SOURCE INFORMATION:
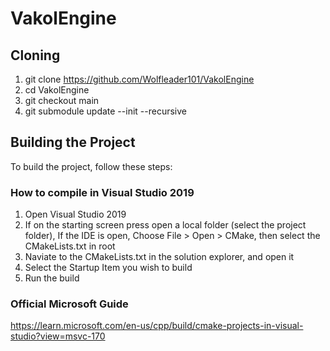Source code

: # VakolEngine

## Cloning
1. git clone https://github.com/Wolfleader101/VakolEngine
2. cd VakolEngine
3. git checkout main
4. git submodule update --init --recursive

## Building the Project
To build the project, follow these steps:

### How to compile in Visual Studio 2019

1. Open Visual Studio 2019
2. If on the starting screen press open a local folder (select the project folder),
   If the IDE is open, Choose File > Open > CMake, then select the CMakeLists.txt in root
3. Naviate to the CMakeLists.txt in the solution explorer, and open it
4. Select the Startup Item you wish to build
5. Run the build

### Official Microsoft Guide

https://learn.microsoft.com/en-us/cpp/build/cmake-projects-in-visual-studio?view=msvc-170

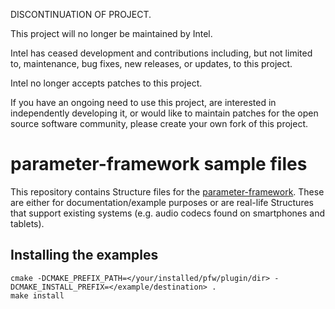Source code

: DISCONTINUATION OF PROJECT.

This project will no longer be maintained by Intel.

Intel has ceased development and contributions including, but not limited to, maintenance, bug fixes, new releases, or updates, to this project. 

Intel no longer accepts patches to this project.

If you have an ongoing need to use this project, are interested in independently developing it, or would like to maintain patches for the open source software community, please create your own fork of this project. 
# parameter-framework sample files

This repository contains Structure files for the
[parameter-framework](https://github.com/01org/parameter-framework). These are
either for documentation/example purposes or are real-life Structures that
support existing systems (e.g. audio codecs found on smartphones and tablets).

## Installing the examples

    cmake -DCMAKE_PREFIX_PATH=</your/installed/pfw/plugin/dir> -DCMAKE_INSTALL_PREFIX=</example/destination> .
    make install
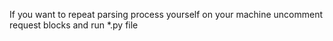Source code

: If you want to repeat parsing process yourself on your machine uncomment request blocks and run *.py file
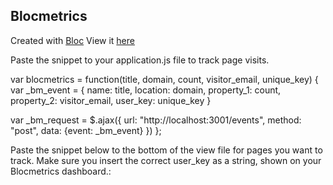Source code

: ## Blocmetrics

Created with [Bloc](http://bloc.io)
View it [here](http://ct-blocmetrics.herokuapp.com)

Paste the snippet to your application.js file to track page visits.

var blocmetrics = function(title, domain, count, visitor_email, unique_key) {
  var _bm_event = {
    name: title,
    location: domain,
    property_1: count,
    property_2: visitor_email,
    user_key: unique_key
  }

  var _bm_request = $.ajax({
      url: "http://localhost:3001/events",
      method: "post",
      data: {event: _bm_event}
  })
};


Paste the snippet below to the bottom of the view file for pages you want to track. Make sure you insert the correct user_key as a string, shown on your Blocmetrics dashboard.:
<script>
    $(document).ready(function(){
      blocmetrics("page visit", window.location.origin, 1, "<%= current_user.email %>", "user_key");
    })
</script>

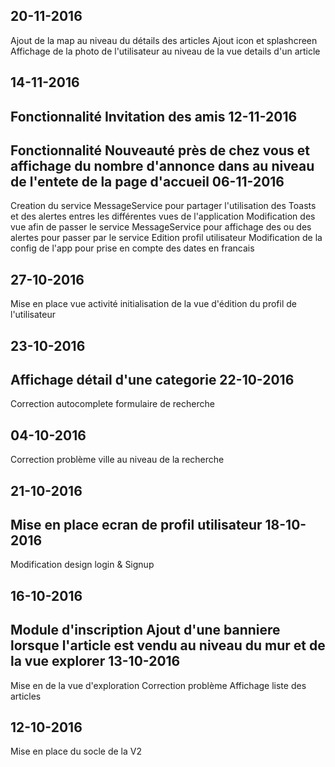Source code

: 20-11-2016
----------
Ajout de la map au niveau du détails des articles
Ajout icon et splashcreen
Affichage de la photo de l'utilisateur au niveau de la vue details d'un article

14-11-2016
----------
Fonctionnalité Invitation des amis 
12-11-2016
----------
Fonctionnalité Nouveauté près de chez vous et affichage du nombre d'annonce dans au niveau de l'entete de la page d'accueil
06-11-2016
----------
Creation du service MessageService pour partager l'utilisation des Toasts et des alertes entres les différentes vues de l'application
Modification des vue afin de passer le service MessageService pour affichage des ou des alertes pour passer par le service
Edition profil utilisateur
Modification de la config de l'app pour prise en compte des dates en francais

27-10-2016
----------
Mise en place vue activité
initialisation de la vue d'édition du profil de l'utilisateur

23-10-2016
----------
Affichage détail d'une categorie
22-10-2016
----------
Correction autocomplete formulaire de recherche

04-10-2016
----------
Correction problème ville au niveau de la recherche

21-10-2016
----------
Mise en place ecran de profil utilisateur
18-10-2016
----------
Modification design login & Signup 

16-10-2016
----------
Module d'inscription 
Ajout d'une banniere lorsque l'article est vendu au niveau du mur et de la vue explorer
13-10-2016
----------
Mise en de la vue d'exploration
Correction problème  Affichage liste des articles


12-10-2016
---
Mise en place du socle de la V2
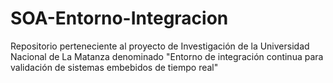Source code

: # SOA-Entorno-Integracion

Repositorio perteneciente al proyecto de Investigación de la Universidad Nacional de La Matanza denominado "Entorno de integración continua para validación de sistemas embebidos de tiempo real"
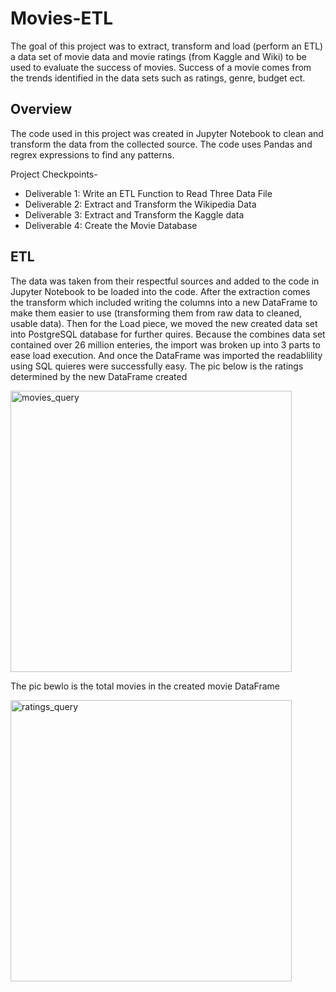 # Movies-ETL
The goal of this project was to extract, transform and load (perform an ETL) a data set of movie data and movie ratings (from Kaggle and Wiki) to be used to evaluate the success of movies. Success of a movie comes from the trends identified in the data sets such as ratings, genre, budget ect.  

## Overview
The code used in this project was created in Jupyter Notebook to clean and transform the data from the collected source. The code uses Pandas and regrex expressions to find any patterns. 

Project Checkpoints-
* Deliverable 1: Write an ETL Function to Read Three Data File
* Deliverable 2: Extract and Transform the Wikipedia Data
* Deliverable 3: Extract and Transform the Kaggle data
* Deliverable 4: Create the Movie Database


## ETL

The data was taken from their respectful sources and added to the code in Jupyter Notebook to be loaded into the code. After the extraction comes the transform which included writing the columns into a new DataFrame to make them easier to use (transforming them from raw data to cleaned, usable data).  Then for the Load piece, we moved the new created data set into PostgreSQL database for further quires. Because the combines data set contained over 26 million enteries, the import was broken up into 3 parts to ease load execution. And once the DataFrame was imported the readablility using SQL quieres were successfully easy. 
The pic below is the ratings determined by the new DataFrame created

<img width="450" alt="movies_query" src="https://user-images.githubusercontent.com/86068655/173499114-30c01bcc-b647-4af1-9581-68319f337abc.png">

The pic bewlo is the total movies in the created movie DataFrame

<img width="450" alt="ratings_query" src="https://user-images.githubusercontent.com/86068655/173499126-dc0da12c-4d18-436e-aecb-19e5ea5fa1a1.png">
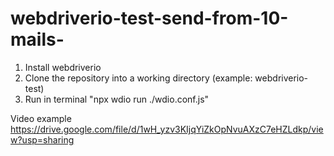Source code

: # webdriverio-test-send-from-10-mails-

1. Install webdriverio
2. Clone the repository into a working directory (example: webdriverio-test)
3. Run in terminal "npx wdio run ./wdio.conf.js"

Video example https://drive.google.com/file/d/1wH_yzv3KIjqYiZkOpNvuAXzC7eHZLdkp/view?usp=sharing
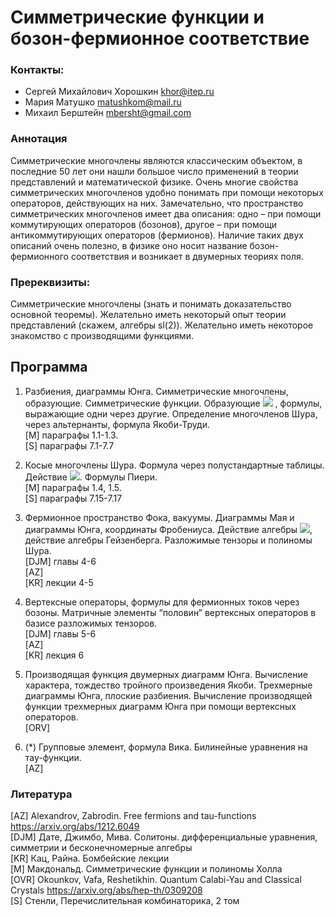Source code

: # Симметрические функции и бозон-фермионное соответствие

### Контакты:
* Сергей Михайлович Хорошкин <khor@itep.ru>
* Мария Матушко <matushkom@mail.ru>
* Михаил Берштейн <mbersht@gmail.com>

### Аннотация
Симметрические многочлены являются классическим объектом, в последние 50 лет они нашли большое число применений в теории представлений и математической физике. Очень многие свойства симметрических многочленов удобно понимать при помощи некоторых операторов, действующих на них. Замечательно, что пространство симметрических многочленов имеет два описания: одно – при помощи коммутирующих операторов (бозонов), другое – при помощи антикоммутирующих операторов (фермионов). Наличие таких двух описаний очень полезно, в физике оно носит название бозон-фермионного соответствия и возникает в двумерных теориях поля.

### Пререквизиты: 
Симметрические многочлены (знать и понимать доказательство основной теоремы). Желательно иметь некоторый опыт теории представлений (скажем, алгебры sl(2)). Желательно иметь некоторое знакомство с производящими функциями.
## Программа

1.  Разбиения, диаграммы Юнга. Симметрические многочлены, образующие. Симметрические функции. Образующие <img src="https://render.githubusercontent.com/render/math?math=e_n, h_n, p_n"> , формулы, выражающие одни через другие. Определение многочленов Шура, через альтернанты, формула Якоби-Труди.  
[M] параграфы 1.1-1.3.  
[S] параграфы 7.1-7.7 

2.  Косые многочлены Шура. Формула через полустандартные таблицы. Действие <img src="https://render.githubusercontent.com/render/math?math=p_k">. Формулы Пиери.  
[M] параграфы 1.4, 1.5.  
[S] параграфы 7.15-7.17

3.  Фермионное пространство Фока, вакуумы. Диаграммы Мая и диаграммы Юнга, координаты Фробениуса. Действие алгебры <img src="https://render.githubusercontent.com/render/math?math=\mathfrak{gl}_\infty">, действие алгебры Гейзенберга. Разложимые тензоры и полиномы Шура.  
[DJM] главы 4-6  
[AZ]  
[KR] лекции 4-5     

4.  Вертексные операторы, формулы для фермионных токов через бозоны. Матричные элементы “половин” вертексных операторов в базисе разложимых тензоров.  
[DJM] главы 5-6  
[AZ]  
[KR] лекция 6  

5.  Производящая функция двумерных диаграмм Юнга. Вычисление характера, тождество тройного произведения Якоби. Трехмерные диаграммы Юнга, плоские разбиения. Вычисление производящей функции трехмерных диаграмм Юнга при помощи вертексных операторов.  
[ORV]  

6.  (*) Групповые элемент, формула Вика. Билинейные уравнения на тау-функции.  
[AZ]

### Литература
[AZ] Alexandrov, Zabrodin. Free fermions and tau-functions <https://arxiv.org/abs/1212.6049>  
[DJM] Дате, Джимбо, Мива. Солитоны. дифференциальные уравнения, симметрии и бесконечномерные алгебры  
[KR] Кац, Райна. Бомбейские лекции  
[M] Макдональд. Симметрические функции и полиномы Холла  
[OVR] Okounkov, Vafa, Reshetikhin. Quantum Calabi-Yau and Classical Crystals <https://arxiv.org/abs/hep-th/0309208>  
[S] Стенли, Перечислительная комбинаторика, 2 том
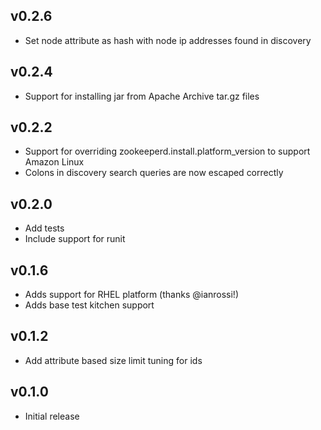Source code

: ## v0.2.6
* Set node attribute as hash with node ip addresses found in discovery

## v0.2.4
* Support for installing jar from Apache Archive tar.gz files

## v0.2.2
* Support for overriding zookeeperd.install.platform_version to support Amazon Linux
* Colons in discovery search queries are now escaped correctly

## v0.2.0
* Add tests
* Include support for runit

## v0.1.6
* Adds support for RHEL platform (thanks @ianrossi!)
* Adds base test kitchen support

## v0.1.2
* Add attribute based size limit tuning for ids

## v0.1.0
* Initial release
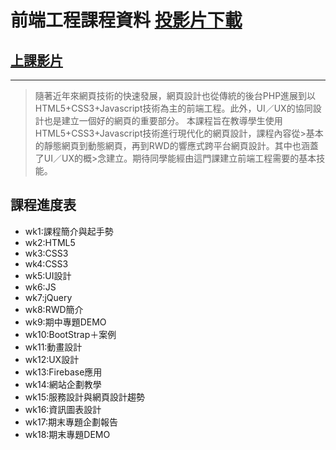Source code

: # 前端工程課程資料 [投影片下載](https://drive.google.com/drive/folders/1iEO3tf80wj9RVmXT_xp6PEhKc488y74N?usp=sharing)
## [上課影片](https://bigdata.nccu.edu.tw/t/topic/714)
----
>隨著近年來網頁技術的快速發展，網頁設計也從傳統的後台PHP進展到以HTML5+CSS3+Javascript技術為主的前端工程。此外，UI／UX的協同設計也是建立一個好的網頁的重要部分。
>本課程旨在教導學生使用HTML5+CSS3+Javascript技術進行現代化的網頁設計，課程內容從>基本的靜態網頁到動態網頁，再到RWD的響應式跨平台網頁設計。其中也涵蓋了UI／UX的概>念建立。期待同學能經由這門課建立前端工程需要的基本技能。

## 課程進度表
- wk1:課程簡介與起手勢
- wk2:HTML5
- wk3:CSS3
- wk4:CSS3
- wk5:UI設計
- wk6:JS
- wk7:jQuery
- wk8:RWD簡介
- wk9:期中專題DEMO
- wk10:BootStrap＋案例
- wk11:動畫設計
- wk12:UX設計
- wk13:Firebase應用
- wk14:網站企劃教學
- wk15:服務設計與網頁設計趨勢
- wk16:資訊圖表設計
- wk17:期末專題企劃報告
- wk18:期末專題DEMO

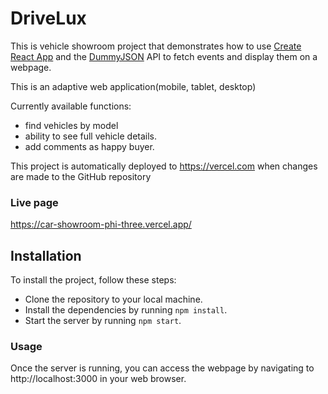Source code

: # DriveLux

This is vehicle showroom project that demonstrates how to use
[Create React App](https://github.com/facebook/create-react-app) and the
[DummyJSON](https://dummyjson.com/) API to fetch events and display them on a
webpage.

This is an adaptive web application(mobile, tablet, desktop)

Currently available functions:

- find vehicles by model
- ability to see full vehicle details.
- add comments as happy buyer.

This project is automatically deployed to https://vercel.com when changes
are made to the GitHub repository

### Live page

https://car-showroom-phi-three.vercel.app/

## Installation

To install the project, follow these steps:

- Clone the repository to your local machine.
- Install the dependencies by running `npm install`.
- Start the server by running `npm start`.

### Usage

Once the server is running, you can access the webpage by navigating to
http://localhost:3000 in your web browser.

EXERCISE: Excerpt from the records above: set down only the lines from the one that contains "[M] параграфы 1.1-1.3." through the one that contains "Archive tar.gz files", inclusive, word for word. Pictures stay out.

SOLVED EXERCISE:
[M] параграфы 1.1-1.3.  
[S] параграфы 7.1-7.7 

2.  Косые многочлены Шура. Формула через полустандартные таблицы. Действие <img src="https://render.githubusercontent.com/render/math?math=p_k">. Формулы Пиери.  
[M] параграфы 1.4, 1.5.  
[S] параграфы 7.15-7.17

3.  Фермионное пространство Фока, вакуумы. Диаграммы Мая и диаграммы Юнга, координаты Фробениуса. Действие алгебры <img src="https://render.githubusercontent.com/render/math?math=\mathfrak{gl}_\infty">, действие алгебры Гейзенберга. Разложимые тензоры и полиномы Шура.  
[DJM] главы 4-6  
[AZ]  
[KR] лекции 4-5     

4.  Вертексные операторы, формулы для фермионных токов через бозоны. Матричные элементы “половин” вертексных операторов в базисе разложимых тензоров.  
[DJM] главы 5-6  
[AZ]  
[KR] лекция 6  

5.  Производящая функция двумерных диаграмм Юнга. Вычисление характера, тождество тройного произведения Якоби. Трехмерные диаграммы Юнга, плоские разбиения. Вычисление производящей функции трехмерных диаграмм Юнга при помощи вертексных операторов.  
[ORV]  

6.  (*) Групповые элемент, формула Вика. Билинейные уравнения на тау-функции.  
[AZ]

### Литература
[AZ] Alexandrov, Zabrodin. Free fermions and tau-functions <https://arxiv.org/abs/1212.6049>  
[DJM] Дате, Джимбо, Мива. Солитоны. дифференциальные уравнения, симметрии и бесконечномерные алгебры  
[KR] Кац, Райна. Бомбейские лекции  
[M] Макдональд. Симметрические функции и полиномы Холла  
[OVR] Okounkov, Vafa, Reshetikhin. Quantum Calabi-Yau and Classical Crystals <https://arxiv.org/abs/hep-th/0309208>  
[S] Стенли, Перечислительная комбинаторика, 2 том
Source code

: ## v0.2.6
* Set node attribute as hash with node ip addresses found in discovery

## v0.2.4
* Support for installing jar from Apache Archive tar.gz files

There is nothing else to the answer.